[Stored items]
--------------------------------
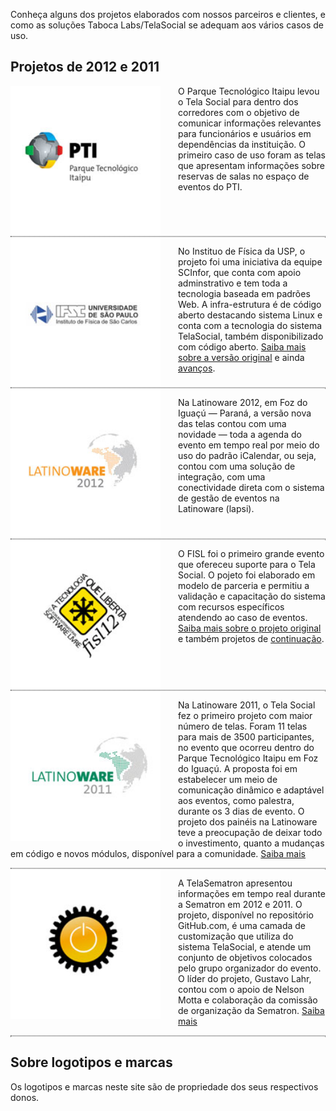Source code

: Conheça alguns dos projetos elaborados com nossos parceiros e clientes, e como as soluções Taboca Labs/TelaSocial se adequam aos vários casos de uso. 

<style> .short { width:240px; float:left; margin-right:2em; } </style>
<style> div.separator { border:1px dotted gray } </style>

## Projetos de 2012 e 2011

<img class='short' src='images/pti.jpg' /> 

O Parque Tecnológico Itaipu levou o Tela Social para dentro dos corredores com o objetivo de comunicar informações relevantes para funcionários e usuários em dependências da instituição. O primeiro caso de uso foram as telas que apresentam informações sobre reservas de salas no espaço de eventos do PTI. 

<div class='separator' style='clear:both'></div class='separator'>

<img class='short' src='images/ifsc.jpg' /> 

No Instituo de Física da USP, o projeto foi uma iniciativa da equipe SCInfor, que conta com apoio adminstrativo e tem toda a tecnologia baseada em padrões Web. A infra-estrutura é de código aberto destacando sistema Linux e conta com a tecnologia do sistema TelaSocial, também disponibilizado com código aberto. <a href='http://blog.telasocial.com/uso-dos-paineis-web-no-instituto-de-fisica-em'>Saiba mais sobre a versão original</a> e ainda <a href='http://blog.telasocial.com/novo-painel-no-ifsc-usp-em-sao-carlos'>avanços</a>.

<div class='separator' style='clear:both'></div class='separator'>

<img class='short' src='images/latinoware-2012.jpg'  /> 

Na Latinoware 2012, em Foz do Iguaçú — Paraná, a versão nova das telas contou com uma novidade — toda a agenda do evento em tempo real por meio do uso do padrão iCalendar, ou seja, contou com uma solução de integração, com uma conectividade direta com o sistema de gestão de eventos na Latinoware (lapsi).

<div class='separator' style='clear:both'></div class='separator'>

<img class='short' src='images/fisl.jpg' /> 

O FISL foi o primeiro grande evento que ofereceu suporte para o Tela Social. O pojeto foi elaborado em modelo de parceria e permitiu a validação e capacitação do sistema com recursos específicos atendendo ao caso de eventos.  <a href='http://softwarelivre.org/fisl11/noticias/fisl11-contara-com-a-nova-tecnologia-do-telasocial'>Saiba mais sobre o projeto original</a> e também projetos de <a href='http://www.pensoti.com.br/opensource/fisl-tela-social-integre-a-web-com-seus-ambientes-fisicos'>continuação</a>.

<div class='separator' style='clear:both'></div class='separator'>

<img class='short' src='images/latinoware-2011.jpg' /> 

Na Latinoware 2011, o Tela Social fez o primeiro projeto com maior número de telas. Foram 11 telas para mais de 3500 participantes, no evento que ocorreu dentro do Parque Tecnológico Itaipu em Foz do Iguaçú. A proposta foi em estabelecer um meio de comunicação dinâmico e adaptável aos eventos, como palestra, durante os 3 dias de evento. O projeto dos painéis na Latinoware teve a preocupação de deixar todo o investimento, quanto a mudanças em código e novos módulos, disponível para a comunidade. <a href='http://blog.telasocial.com/telasocial-latinoware-2011'>Saiba mais</a>

<div class='separator' style='clear:both' ></div class='separator'>

<img class='short' src='images/sematron.jpg'  />

A TelaSematron apresentou informações em tempo real durante a Sematron em 2012 e 2011. O projeto, disponível no repositório GitHub.com, é uma camada de customização que utiliza do sistema TelaSocial, e atende um conjunto de objetivos colocados pelo grupo organizador do evento. O líder do projeto, Gustavo Lahr, contou com o apoio de Nelson Motta e colaboração da comissão de organização da Sematron.  <a href='http://blog.telasocial.com/telasocial-hosted-na-sematron-viii-em-sao-car'>Saiba mais</a> 

<div class='separator' style='clear:both'></div class='separator'>

## Sobre logotipos e marcas 

Os logotipos e marcas neste site são de propriedade dos seus respectivos donos.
--------------------------------
**TASK BRIEF**
I'd like the lines above from the one with "<img class='short' src='images/latinoware-2012.jpg'" up to and including the one with "<img class='short' src='images/latinoware-2011.jpg'" copied exactly, with no other lines.

**SOLUTION FOR THIS PROBLEM**
<img class='short' src='images/latinoware-2012.jpg'  /> 

Na Latinoware 2012, em Foz do Iguaçú — Paraná, a versão nova das telas contou com uma novidade — toda a agenda do evento em tempo real por meio do uso do padrão iCalendar, ou seja, contou com uma solução de integração, com uma conectividade direta com o sistema de gestão de eventos na Latinoware (lapsi).

<div class='separator' style='clear:both'></div class='separator'>

<img class='short' src='images/fisl.jpg' /> 

O FISL foi o primeiro grande evento que ofereceu suporte para o Tela Social. O pojeto foi elaborado em modelo de parceria e permitiu a validação e capacitação do sistema com recursos específicos atendendo ao caso de eventos.  <a href='http://softwarelivre.org/fisl11/noticias/fisl11-contara-com-a-nova-tecnologia-do-telasocial'>Saiba mais sobre o projeto original</a> e também projetos de <a href='http://www.pensoti.com.br/opensource/fisl-tela-social-integre-a-web-com-seus-ambientes-fisicos'>continuação</a>.

<div class='separator' style='clear:both'></div class='separator'>

<img class='short' src='images/latinoware-2011.jpg' /> 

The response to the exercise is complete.